2. In a stand mixer, beat the butter and sugars on medium speed until fluffy, about 5 minutes.
3. Meanwhile, sift the flour, baking powder, baking soda, cinnamon, ginger, nutmeg, cloves, salt, and pepper into a medium bowl.
4. Add the eggs 1 at a time to the mixer, scraping down the sides after each addition.
5. Alternate adding the flour and milk mixtures, beginning and ending with the flour.
6. Beat in the pumpkin until smooth.
7. Scoop the batter among the cupcake liners — you’re looking to get them 3/4 full. Rap the filled pans once on the counter to release any air bubbles. Bake the cakes until a toothpick inserted into the center comes out clean, about 20 to 25 minutes. Cool the cupcakes on racks completely.
8. Make the frosting: In a stand mixer beat all the ingredients on medium until fluffy.
9. After frosting, refrigerate the cake for 30 minutes to set up frosting.

Fettuccine with Tahina, Pine Nuts, and Cilantro

Another quick and easy recipe that tasted surprisingly good. We both thought it was missing a little something ... maybe lemon? Or next time we'll try it with ground lamb and some Middle Eastern spices? The full recipe below serves 4.

One year ago: Poutine Calzones
Two years ago: Buttermilk Biscuits

Fettuccine with Tahina, Pine Nuts, and Cilantro (from Radically Simple)

6 tbsp pine nuts
3 tbsp tahina
2 tbsp olive oil
1 small garlic clove, minced
12 ounces fresh fettuccine
1/2 cup freshly grated Parmigiano-Reggiano
6 tbsp torn cilantro leaves

1. Bring large pot of salted water to a boil and cook according to package directions. Drain, reserving 1/2 cup pasta water.
2. Meanwhile, lightly toast the pine nuts in a small skillet.
3. In a large bowl, stir together tahina and oil. Add garlic.
4. Add pasta to bowl and toss well.
5. Add cheese and 1/2 cup pasta water and toss until creamy.
6. Salt and pepper to taste and sprinkle with toasted pine nuts and cilantro.

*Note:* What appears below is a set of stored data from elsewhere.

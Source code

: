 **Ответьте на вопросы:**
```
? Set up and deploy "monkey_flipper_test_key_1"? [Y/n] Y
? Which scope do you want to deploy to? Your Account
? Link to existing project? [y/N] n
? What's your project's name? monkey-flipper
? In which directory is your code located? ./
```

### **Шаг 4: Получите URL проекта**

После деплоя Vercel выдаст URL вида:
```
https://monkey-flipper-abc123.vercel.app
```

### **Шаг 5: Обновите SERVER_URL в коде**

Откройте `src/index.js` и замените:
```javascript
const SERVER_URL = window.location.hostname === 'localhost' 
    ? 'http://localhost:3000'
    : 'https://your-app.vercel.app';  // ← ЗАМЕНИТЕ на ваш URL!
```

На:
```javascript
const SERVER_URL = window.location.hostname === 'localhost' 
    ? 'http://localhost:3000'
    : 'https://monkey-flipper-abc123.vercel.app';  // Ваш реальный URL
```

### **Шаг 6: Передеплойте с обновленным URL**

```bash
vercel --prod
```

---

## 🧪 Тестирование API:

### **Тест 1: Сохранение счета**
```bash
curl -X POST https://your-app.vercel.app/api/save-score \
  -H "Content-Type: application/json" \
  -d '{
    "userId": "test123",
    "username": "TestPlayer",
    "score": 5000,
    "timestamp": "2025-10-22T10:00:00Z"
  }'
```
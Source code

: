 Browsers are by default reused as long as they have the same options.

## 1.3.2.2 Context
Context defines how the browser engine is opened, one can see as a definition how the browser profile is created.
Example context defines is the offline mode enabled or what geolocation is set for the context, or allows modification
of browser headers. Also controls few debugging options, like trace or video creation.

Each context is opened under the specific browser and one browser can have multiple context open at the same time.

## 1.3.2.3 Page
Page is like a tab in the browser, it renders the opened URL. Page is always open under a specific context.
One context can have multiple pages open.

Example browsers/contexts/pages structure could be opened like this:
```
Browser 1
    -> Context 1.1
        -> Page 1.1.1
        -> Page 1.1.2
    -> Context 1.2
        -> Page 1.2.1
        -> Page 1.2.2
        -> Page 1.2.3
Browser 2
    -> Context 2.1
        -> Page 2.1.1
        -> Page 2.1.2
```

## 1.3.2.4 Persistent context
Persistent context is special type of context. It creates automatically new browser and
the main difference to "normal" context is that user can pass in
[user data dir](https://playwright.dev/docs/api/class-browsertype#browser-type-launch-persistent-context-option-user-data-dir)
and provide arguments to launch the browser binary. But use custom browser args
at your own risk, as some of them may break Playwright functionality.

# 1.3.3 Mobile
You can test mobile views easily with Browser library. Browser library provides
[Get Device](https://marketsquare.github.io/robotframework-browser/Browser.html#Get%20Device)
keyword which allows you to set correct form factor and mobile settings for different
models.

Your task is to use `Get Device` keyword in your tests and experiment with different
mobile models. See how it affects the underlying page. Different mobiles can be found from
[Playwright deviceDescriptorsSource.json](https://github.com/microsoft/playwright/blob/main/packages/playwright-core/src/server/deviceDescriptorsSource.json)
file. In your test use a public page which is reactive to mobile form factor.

Saturday, November 12, 2011


This is hands down my favourite breakfast that I've made in quite a while. The idea is so simple, but the results are so incredibly delicious. You could play with it and add some lettuce, tomatoes, or avocados. I'm sure it would be good, but why mess with perfect simplicity?

I did make one change to this recipe. Instead of browning the bagel in butter, I used some of the bacon fat from cooking the bacon. Why waste bacon fat?

One year ago: Fettucine Alfredo
Two years ago: Pecan Pie

Bagel-Egg (from Sexy: Cuisiner Pour Deux ... note this book is in French)

1 sesame seed bagel (Montreal bagels preferred of course!)
2 tsp bacon fat, reserved from cooking bacon (or butter)
2 eggs
6 slices of bacon, cooked
1 cup shredded cheese (cheddar, mozzarella or gruyere) (I found 1 cup to be a bit much)
salt and pepper

1. Preheat oven to 400F.
2. Slice bagel in half. In an oven-safe frying pan, heat bacon grease on the stove or melt butter. Place bagel cut side down in pan and let brown for a few minutes. Remove from heat.
3. Break an egg in each bagel hole being careful not to break the yolk (I found it easier to break into a small bowl and pour in).
4. Cover each egg with 3 slices of bacon and top with the cheese.
5. Place skillet in the oven and bake for 5 minutes until cheese is melted and egg white is set (yolk will still be liquidy and delicious).
6. Season with salt and pepper to taste.